• _Activity_
Find "#### Common Issues and Solutions" below and begin at its line; stop after the line with "Competencies in Action</b></font>". Output those lines exactly, without pictures.

• _Records supplied_
———
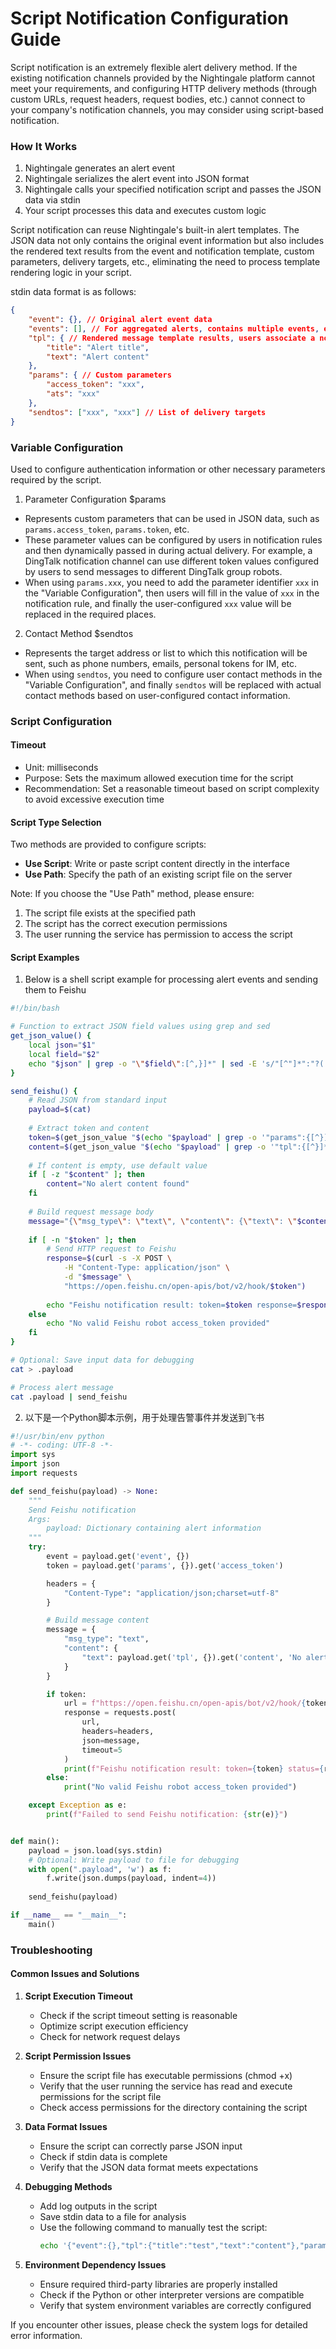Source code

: # Script Notification Configuration Guide
Script notification is an extremely flexible alert delivery method. If the existing notification channels provided by the Nightingale platform cannot meet your requirements, and configuring HTTP delivery methods (through custom URLs, request headers, request bodies, etc.) cannot connect to your company's notification channels, you may consider using script-based notification.

### How It Works
1. Nightingale generates an alert event
2. Nightingale serializes the alert event into JSON format
3. Nightingale calls your specified notification script and passes the JSON data via stdin
4. Your script processes this data and executes custom logic

Script notification can reuse Nightingale's built-in alert templates. The JSON data not only contains the original event information but also includes the rendered text results from the event and notification template, custom parameters, delivery targets, etc., eliminating the need to process template rendering logic in your script.

stdin data format is as follows:

```json
{
    "event": {}, // Original alert event data
    "events": [], // For aggregated alerts, contains multiple events, each with the same structure as event
    "tpl": { // Rendered message template results, users associate a notification template when configuring notification rules
        "title": "Alert title",
        "text": "Alert content"
    },
    "params": { // Custom parameters
        "access_token": "xxx",
        "ats": "xxx"
    },
    "sendtos": ["xxx", "xxx"] // List of delivery targets
}
```

### Variable Configuration
Used to configure authentication information or other necessary parameters required by the script.
1. Parameter Configuration $params

- Represents custom parameters that can be used in JSON data, such as `params.access_token`, `params.token`, etc.
- These parameter values can be configured by users in notification rules and then dynamically passed in during actual delivery. For example, a DingTalk notification channel can use different token values configured by users to send messages to different DingTalk group robots.
- When using `params.xxx`, you need to add the parameter identifier `xxx` in the "Variable Configuration", then users will fill in the value of `xxx` in the notification rule, and finally the user-configured `xxx` value will be replaced in the required places.

2. Contact Method $sendtos

- Represents the target address or list to which this notification will be sent, such as phone numbers, emails, personal tokens for IM, etc.
- When using `sendtos`, you need to configure user contact methods in the "Variable Configuration", and finally `sendtos` will be replaced with actual contact methods based on user-configured contact information.

### Script Configuration

#### Timeout
- Unit: milliseconds
- Purpose: Sets the maximum allowed execution time for the script
- Recommendation: Set a reasonable timeout based on script complexity to avoid excessive execution time

#### Script Type Selection
Two methods are provided to configure scripts:

- **Use Script**: Write or paste script content directly in the interface
- **Use Path**: Specify the path of an existing script file on the server

Note: If you choose the "Use Path" method, please ensure:
1. The script file exists at the specified path
2. The script has the correct execution permissions
3. The user running the service has permission to access the script

#### Script Examples
1. Below is a shell script example for processing alert events and sending them to Feishu
```bash
#!/bin/bash

# Function to extract JSON field values using grep and sed
get_json_value() {
    local json="$1"
    local field="$2"
    echo "$json" | grep -o "\"$field\":[^,}]*" | sed -E 's/"[^"]*":"?([^",}]*)"?.*/\1/'
}

send_feishu() {
    # Read JSON from standard input
    payload=$(cat)
    
    # Extract token and content
    token=$(get_json_value "$(echo "$payload" | grep -o '"params":{[^}]*}')" "access_token")
    content=$(get_json_value "$(echo "$payload" | grep -o '"tpl":{[^}]*}')" "content")
    
    # If content is empty, use default value
    if [ -z "$content" ]; then
        content="No alert content found"
    fi
    
    # Build request message body
    message="{\"msg_type\": \"text\", \"content\": {\"text\": \"$content\"}}"
    
    if [ -n "$token" ]; then
        # Send HTTP request to Feishu
        response=$(curl -s -X POST \
            -H "Content-Type: application/json" \
            -d "$message" \
            "https://open.feishu.cn/open-apis/bot/v2/hook/$token")
        
        echo "Feishu notification result: token=$token response=$response"
    else
        echo "No valid Feishu robot access_token provided"
    fi
}

# Optional: Save input data for debugging
cat > .payload

# Process alert message
cat .payload | send_feishu
```     

2. 以下是一个Python脚本示例，用于处理告警事件并发送到飞书
```python
#!/usr/bin/env python
# -*- coding: UTF-8 -*-
import sys
import json
import requests

def send_feishu(payload) -> None:
    """
    Send Feishu notification
    Args:
        payload: Dictionary containing alert information
    """
    try:
        event = payload.get('event', {})
        token = payload.get('params', {}).get('access_token')

        headers = {
            "Content-Type": "application/json;charset=utf-8"
        }

        # Build message content
        message = {
            "msg_type": "text",
            "content": {
                "text": payload.get('tpl', {}).get('content', 'No alert content found')
            }
        }

        if token:
            url = f"https://open.feishu.cn/open-apis/bot/v2/hook/{token}"
            response = requests.post(
                url, 
                headers=headers, 
                json=message,
                timeout=5
            )
            print(f"Feishu notification result: token={token} status={response.status_code} response={response.text}")
        else:
            print("No valid Feishu robot access_token provided")

    except Exception as e:
        print(f"Failed to send Feishu notification: {str(e)}")


def main():
    payload = json.load(sys.stdin)
    # Optional: Write payload to file for debugging
    with open(".payload", 'w') as f:
        f.write(json.dumps(payload, indent=4))
    
    send_feishu(payload)

if __name__ == "__main__":
    main()
```     

### Troubleshooting

#### Common Issues and Solutions

1. **Script Execution Timeout**
   - Check if the script timeout setting is reasonable
   - Optimize script execution efficiency
   - Check for network request delays

2. **Script Permission Issues**
   - Ensure the script file has executable permissions (chmod +x)
   - Verify that the user running the service has read and execute permissions for the script file
   - Check access permissions for the directory containing the script

3. **Data Format Issues**
   - Ensure the script can correctly parse JSON input
   - Check if stdin data is complete
   - Verify that the JSON data format meets expectations

4. **Debugging Methods**
   - Add log outputs in the script
   - Save stdin data to a file for analysis
   - Use the following command to manually test the script:
     ```bash
     echo '{"event":{},"tpl":{"title":"test","text":"content"},"params":{},"sendto":"test"}' | ./your_script.py
     ```

5. **Environment Dependency Issues**
   - Ensure required third-party libraries are properly installed
   - Check if the Python or other interpreter versions are compatible
   - Verify that system environment variables are correctly configured

If you encounter other issues, please check the system logs for detailed error information.
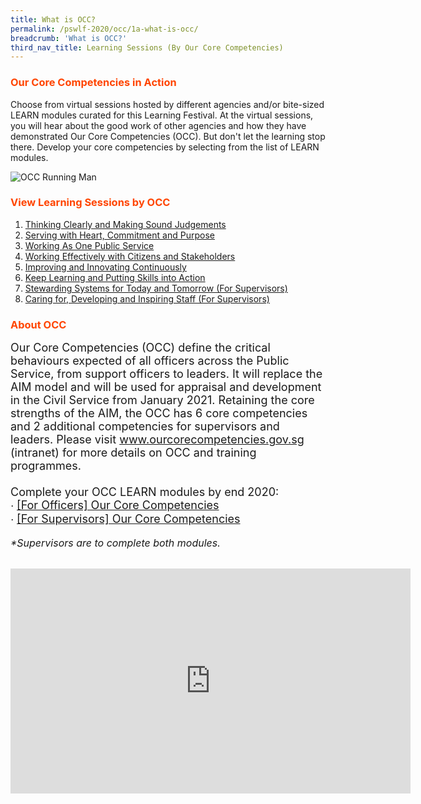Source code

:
 ```yaml
---
title: What is OCC?
permalink: /pswlf-2020/occ/1a-what-is-occ/
breadcrumb: 'What is OCC?'
third_nav_title: Learning Sessions (By Our Core Competencies)
---
```

### <font color="orangered"><b>Our Core Competencies in Action</b></font>
Choose from virtual sessions hosted by different agencies and/or bite-sized LEARN modules curated for this Learning Festival. At the virtual sessions, you will hear about the good work of other agencies and how they have demonstrated Our Core Competencies (OCC). But don't let the learning stop there. Develop your core competencies by selecting from the list of LEARN modules. 

![OCC Running Man](/images/occrunningman.png)

### <font color="orangered"><b>View Learning Sessions by OCC</b></font>
1. <a href="/pswlf-2020/occ/1b-occ1">Thinking Clearly and Making Sound Judgements</a><br>
2. <a href="/pswlf-2020/occ/1c-occ2">Serving with Heart, Commitment and Purpose</a><br>
3. <a href="/pswlf-2020/occ/1d-occ3">Working As One Public Service</a><br>
4. <a href="/pswlf-2020/occ/1e-occ4">Working Effectively with Citizens and Stakeholders</a><br>
5. <a href="/pswlf-2020/occ/1f-occ5">Improving and Innovating Continuously</a><br>
6. <a href="/pswlf-2020/occ/1g-occ6">Keep Learning and Putting Skills into Action</a><br>
7. <a href="/pswlf-2020/occ/1h-occ7">Stewarding Systems for Today and Tomorrow (For Supervisors)</a><br>
8. <a href="/pswlf-2020/occ/1i-occ8">Caring for, Developing and Inspiring Staff (For Supervisors)</a><br>

### <font color="orangered"><b>About OCC</b></font>
<font size="4.5"> Our Core Competencies (OCC) define the critical behaviours expected of all officers across the Public Service, from support officers to leaders. It will replace the AIM model and will be used for appraisal and development in the Civil Service from January 2021. Retaining the core strengths of the AIM, the OCC has 6 core competencies and 2 additional competencies for supervisors and leaders. Please visit www.ourcorecompetencies.gov.sg (intranet) for more details on OCC and training programmes.
		    <br><br> Complete your OCC LEARN modules by end 2020:<br>
∙ <a href="https://www.learn.gov.sg/dlp/student/course/143239">[For Officers] Our Core Competencies</a><br>
∙ <a href="https://www.learn.gov.sg/dlp/student/course/163954">[For Supervisors] Our Core Competencies</a><br></font><br>
	    <font size="3"><i>*Supervisors are to complete both modules.</i></font>
<br>
<br>	
<div class="resp-container">
	<iframe title="vimeo-player" src="https://player.vimeo.com/video/448413622" width="640" height="360" frameborder="0" allowfullscreen></iframe>
	    </div>
<br>
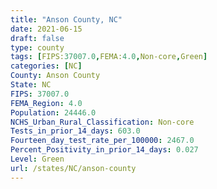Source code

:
 ```yaml
---
title: "Anson County, NC"
date: 2021-06-15
draft: false
type: county
tags: [FIPS:37007.0,FEMA:4.0,Non-core,Green]
categories: [NC]
County: Anson County
State: NC
FIPS: 37007.0
FEMA_Region: 4.0
Population: 24446.0
NCHS_Urban_Rural_Classification: Non-core
Tests_in_prior_14_days: 603.0
Fourteen_day_test_rate_per_100000: 2467.0
Percent_Positivity_in_prior_14_days: 0.027
Level: Green
url: /states/NC/anson-county
---
```



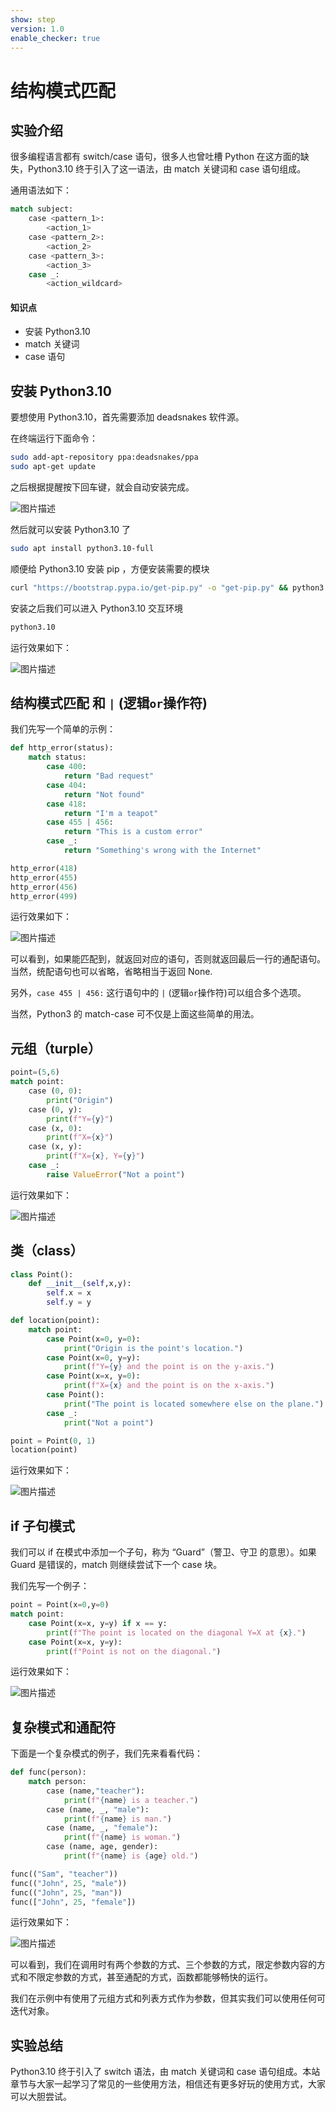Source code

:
 ```yaml
---
show: step
version: 1.0
enable_checker: true
---
```


# 结构模式匹配

## 实验介绍

很多编程语言都有 switch/case 语句，很多人也曾吐槽 Python 在这方面的缺失，Python3.10 终于引入了这一语法，由 match 关键词和 case 语句组成。

通用语法如下：

```python
match subject:
    case <pattern_1>:
        <action_1>
    case <pattern_2>:
        <action_2>
    case <pattern_3>:
        <action_3>
    case _:
        <action_wildcard>
```

#### 知识点

- 安装 Python3.10
- match 关键词
- case 语句

## 安装 Python3.10

要想使用 Python3.10，首先需要添加 deadsnakes 软件源。

在终端运行下面命令：

```bash
sudo add-apt-repository ppa:deadsnakes/ppa
sudo apt-get update
```

之后根据提醒按下回车键，就会自动安装完成。

![图片描述](https://doc.shiyanlou.com/courses/uid810810-20210607-1623033384175)

然后就可以安装 Python3.10 了

```bash
sudo apt install python3.10-full
```

顺便给 Python3.10 安装 pip ，方便安装需要的模块

```bash
curl "https://bootstrap.pypa.io/get-pip.py" -o "get-pip.py" && python3.10 get-pip.py
```

安装之后我们可以进入 Python3.10 交互环境

```bash
python3.10
```

运行效果如下：

![图片描述](https://doc.shiyanlou.com/courses/uid810810-20210607-1623035864799)

## 结构模式匹配 和 `|` (逻辑`or`操作符)

我们先写一个简单的示例：

```python
def http_error(status):
    match status:
        case 400:
            return "Bad request"
        case 404:
            return "Not found"
        case 418:
            return "I'm a teapot"
        case 455 | 456:
        	return "This is a custom error"
        case _:
            return "Something's wrong with the Internet"

http_error(418)
http_error(455)
http_error(456)
http_error(499)
```

运行效果如下：

![图片描述](https://doc.shiyanlou.com/courses/uid810810-20210527-1622107428523)

可以看到，如果能匹配到，就返回对应的语句，否则就返回最后一行的通配语句。当然，统配语句也可以省略，省略相当于返回 None.

另外，`case 455 | 456:` 这行语句中的 `|` (逻辑`or`操作符)可以组合多个选项。

当然，Python3 的 match-case 可不仅是上面这些简单的用法。

## 元组（turple）

```python
point=(5,6)
match point:
    case (0, 0):
        print("Origin")
    case (0, y):
        print(f"Y={y}")
    case (x, 0):
        print(f"X={x}")
    case (x, y):
        print(f"X={x}, Y={y}")
    case _:
        raise ValueError("Not a point")
```

运行效果如下：

![图片描述](https://doc.shiyanlou.com/courses/uid810810-20210527-1622108116987)

## 类（class）

```python
class Point():
    def __init__(self,x,y):
        self.x = x
        self.y = y

def location(point):
    match point:
        case Point(x=0, y=0):
            print("Origin is the point's location.")
        case Point(x=0, y=y):
            print(f"Y={y} and the point is on the y-axis.")
        case Point(x=x, y=0):
            print(f"X={x} and the point is on the x-axis.")
        case Point():
            print("The point is located somewhere else on the plane.")
        case _:
            print("Not a point")

point = Point(0, 1)
location(point)
```

运行效果如下：

![图片描述](https://doc.shiyanlou.com/courses/uid810810-20210528-1622173506537)

## if 子句模式

我们可以 if 在模式中添加一个子句，称为 “Guard”（警卫、守卫 的意思）。如果 Guard 是错误的，match 则继续尝试下一个 case 块。

我们先写一个例子：

```python
point = Point(x=0,y=0)
match point:
    case Point(x=x, y=y) if x == y:
        print(f"The point is located on the diagonal Y=X at {x}.")
    case Point(x=x, y=y):
        print(f"Point is not on the diagonal.")
```

运行效果如下：

![图片描述](https://doc.shiyanlou.com/courses/uid810810-20210528-1622174508525)

## 复杂模式和通配符

下面是一个复杂模式的例子，我们先来看看代码：

```python
def func(person):
    match person:
        case (name,"teacher"):
            print(f"{name} is a teacher.")
        case (name, _, "male"):
            print(f"{name} is man.")
        case (name, _, "female"):
            print(f"{name} is woman.")
        case (name, age, gender):
            print(f"{name} is {age} old.")

func(("Sam", "teacher"))
func(("John", 25, "male"))
func(("John", 25, "man"))
func(["John", 25, "female"])
```

运行效果如下：

![图片描述](https://doc.shiyanlou.com/courses/uid810810-20210528-1622181163079)

可以看到，我们在调用时有两个参数的方式、三个参数的方式，限定参数内容的方式和不限定参数的方式，甚至通配的方式，函数都能够畅快的运行。

我们在示例中有使用了元组方式和列表方式作为参数，但其实我们可以使用任何可迭代对象。

## 实验总结

Python3.10 终于引入了 switch 语法，由 match 关键词和 case 语句组成。本站章节与大家一起学习了常见的一些使用方法，相信还有更多好玩的使用方式，大家可以大胆尝试。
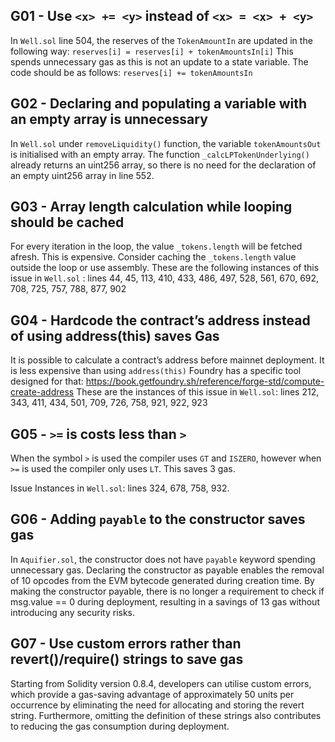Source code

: ## G01 - Use  ``<x> += <y>`` instead of ``<x> = <x> + <y>``
In ``Well.sol`` line 504, the reserves of the ``TokenAmountIn`` are updated in the following way:
```reserves[i] = reserves[i] + tokenAmountsIn[i]```
This spends unnecessary gas as this is not an update to a state variable. The code should be as follows:
```reserves[i] += tokenAmountsIn```

## G02 - Declaring and populating a variable with an empty array is unnecessary
In ``Well.sol`` under ``removeLiquidity()`` function, the variable ``tokenAmountsOut`` is initialised with an empty array.
The function ``_calcLPTokenUnderlying()`` already returns an uint256 array, so there is no need for the declaration of an empty uint256 array in line 552.

## G03 - Array length calculation while looping should be cached
For every iteration in the loop, the value ``_tokens.length`` will be fetched afresh. This is expensive. Consider caching the ``_tokens.length`` value outside the loop or use assembly.
These are the following instances of this issue in ``Well.sol`` : lines 44, 45, 113, 410, 433, 486, 497, 528, 561, 670, 692, 708, 725, 757, 788, 877, 902

## G04 - Hardcode the contract’s address instead of using address(this) saves Gas
It is possible to calculate a contract’s address before mainnet deployment. It is less expensive than using ``address(this)`` 
Foundry has a specific tool designed for that: https://book.getfoundry.sh/reference/forge-std/compute-create-address
These are the instances of this issue in ``Well.sol``: lines 212, 343, 411, 434, 501, 709, 726, 758, 921, 922, 923

## G05 - ``>=`` is costs less than  ``>``
When the symbol ``>`` is used the compiler uses ``GT`` and ``ISZERO``, however when ``>=`` is used the compiler only uses ``LT``. This saves 3 gas.

Issue Instances in ``Well.sol``: lines 324, 678, 758, 932.

## G06 - Adding ``payable`` to the constructor saves gas
In ``Aquifier.sol``, the constructor does not have ``payable`` keyword spending unnecessary gas.
Declaring the constructor as payable enables the removal of 10 opcodes from the EVM bytecode generated during creation time. By making the constructor payable, there is no longer a requirement to check if msg.value == 0 during deployment, resulting in a savings of 13 gas without introducing any security risks.

## G07 - Use custom errors rather than revert()/require() strings to save gas
Starting from Solidity version 0.8.4, developers can utilise custom errors, which provide a gas-saving advantage of approximately 50 units per occurrence by eliminating the need for allocating and storing the revert string. Furthermore, omitting the definition of these strings also contributes to reducing the gas consumption during deployment.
———
• _Output for this exercise_
#### Common Issues and Solutions

1. **Script Execution Timeout**
   - Check if the script timeout setting is reasonable
   - Optimize script execution efficiency
   - Check for network request delays

2. **Script Permission Issues**
   - Ensure the script file has executable permissions (chmod +x)
   - Verify that the user running the service has read and execute permissions for the script file
   - Check access permissions for the directory containing the script

3. **Data Format Issues**
   - Ensure the script can correctly parse JSON input
   - Check if stdin data is complete
   - Verify that the JSON data format meets expectations

4. **Debugging Methods**
   - Add log outputs in the script
   - Save stdin data to a file for analysis
   - Use the following command to manually test the script:
     ```bash
     echo '{"event":{},"tpl":{"title":"test","text":"content"},"params":{},"sendto":"test"}' | ./your_script.py
     ```

5. **Environment Dependency Issues**
   - Ensure required third-party libraries are properly installed
   - Check if the Python or other interpreter versions are compatible
   - Verify that system environment variables are correctly configured

If you encounter other issues, please check the system logs for detailed error information.
Source code

:
 ```yaml
---
title: What is OCC?
permalink: /pswlf-2020/occ/1a-what-is-occ/
breadcrumb: 'What is OCC?'
third_nav_title: Learning Sessions (By Our Core Competencies)
---
```

### <font color="orangered"><b>Our Core Competencies in Action</b></font>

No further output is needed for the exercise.